Helena: Jonathan, I'm into everything you do. I want to take interests in your hobbies...because I like you. Jonathan, you've been nothing short of spectacular to me since we met a couple months ago. I was hoping maybe...maybe we could finally talk about us finally getting together.
Helena: Jonathan...are you all there right now?
Storm: I hate it when you do that, Helena...it throws my concentration off.
Helena: I know, Jon...*smiles* that's why I do it. I also know that you're changing the point. I'm going to be honest, Jonathan. I love you. With all my heart. I want to know the truth from you.
Storm: You want the truth? The truth is this. I just don't have time for work and a relationship right now. I've got the biggest match of my HWF career coming up, and you want me to worry about falling in love? Helena, you're great, but I just don't have the time!
Helena: Well...thanks for attempting to put me into your priorities, Jonathan. You know, I understand that you want some space. You got used by Ashlee and Suzy, but I'M NOT THEM! Jon, if anything, I'm trying to help you get over all of that...but you don't care do you? You're so...so...full of yourself! I can barely stand it!
Storm: Helena...*goes to hold her, but she brushes him off*
Helena: Think about your priorities...honestly. What's going to be around all this time? Who is going to be the one person willing to put up with your shit night after night? ME!
Helena: Jonathan...I know that Sunday is a big day for you...but you can't be alone forever...and that's exactly what you're going to be if you don't wake up and realize that standing in front of you is someone who cares for you very much. I don't want money like Ashlee did. I don't want fame and career advancement like Suzy did. What I want is you. What I want is to see you happy...and for me to be someone who makes you happy.
Storm: Hel...you do make me happy. I just...I just...*sighs* I don't know. Helena, you're something else, you know that? Why do you even bother seeing to the bottom of me?
Helena: Because you're worth it, Jonathan. You're very worth it...and I know you're going to win on Sunday, whether or not you focus on us.
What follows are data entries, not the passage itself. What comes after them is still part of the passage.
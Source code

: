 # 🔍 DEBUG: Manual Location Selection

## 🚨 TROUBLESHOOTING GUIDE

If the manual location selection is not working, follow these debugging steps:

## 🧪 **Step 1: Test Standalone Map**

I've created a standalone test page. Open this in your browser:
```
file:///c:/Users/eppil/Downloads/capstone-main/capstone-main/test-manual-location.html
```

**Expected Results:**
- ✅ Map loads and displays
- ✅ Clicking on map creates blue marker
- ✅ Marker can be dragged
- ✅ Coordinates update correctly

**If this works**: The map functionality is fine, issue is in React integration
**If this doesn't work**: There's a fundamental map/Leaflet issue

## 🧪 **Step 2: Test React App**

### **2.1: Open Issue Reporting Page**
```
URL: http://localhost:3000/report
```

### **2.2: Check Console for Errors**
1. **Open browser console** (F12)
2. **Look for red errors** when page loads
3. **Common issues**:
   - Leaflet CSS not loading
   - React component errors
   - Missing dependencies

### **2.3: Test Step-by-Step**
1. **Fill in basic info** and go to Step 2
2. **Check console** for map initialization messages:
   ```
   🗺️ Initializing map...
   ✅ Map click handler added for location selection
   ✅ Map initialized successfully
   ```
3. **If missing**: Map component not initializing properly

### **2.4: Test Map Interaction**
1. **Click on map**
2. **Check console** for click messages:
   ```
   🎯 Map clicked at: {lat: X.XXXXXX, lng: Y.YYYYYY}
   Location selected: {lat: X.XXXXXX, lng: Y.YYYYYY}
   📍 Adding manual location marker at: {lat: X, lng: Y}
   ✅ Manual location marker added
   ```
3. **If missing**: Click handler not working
Storm: But this is only for now...tonight, it's us. It's you and me, enjoying the sunset and our company. Tomorrow, I have to get back to work...*smiles*
Helena: I'll take whatever time I can get...
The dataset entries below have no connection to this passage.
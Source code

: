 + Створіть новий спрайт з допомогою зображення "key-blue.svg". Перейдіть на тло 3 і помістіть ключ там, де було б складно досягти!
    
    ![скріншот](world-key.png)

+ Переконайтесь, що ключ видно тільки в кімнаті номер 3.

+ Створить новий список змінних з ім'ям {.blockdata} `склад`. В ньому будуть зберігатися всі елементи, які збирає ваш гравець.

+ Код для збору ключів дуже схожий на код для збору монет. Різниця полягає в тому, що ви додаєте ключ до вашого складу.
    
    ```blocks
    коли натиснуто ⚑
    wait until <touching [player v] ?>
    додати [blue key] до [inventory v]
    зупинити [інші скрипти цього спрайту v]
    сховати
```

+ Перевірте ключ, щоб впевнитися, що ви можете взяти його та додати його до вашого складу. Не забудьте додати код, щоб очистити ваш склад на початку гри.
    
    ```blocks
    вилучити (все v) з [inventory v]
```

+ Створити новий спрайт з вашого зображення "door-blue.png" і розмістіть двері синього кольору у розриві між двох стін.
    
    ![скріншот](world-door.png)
[So tell me...do you see me?]
The man I love is pulling hair out, because this woman is abusing him mentally, claiming that he's significant...that his accomplishments are paled in comparison to her's. What a bitch. I know...you're suprised I feel that way, aren't you? Well I do, because this is directly effecting my relationship with Jonathan. I could be patient and wait for Jon to win at Indecent Exposure, or I could kill her!
I don't see the latter being the option I'm taking.
This is all or nothing. Tempest wants to beat Jonathan Storm? She won't. He's fighting for his sanity, and our future. This is a lose-lose battle for her.
No matter what point of view you look at.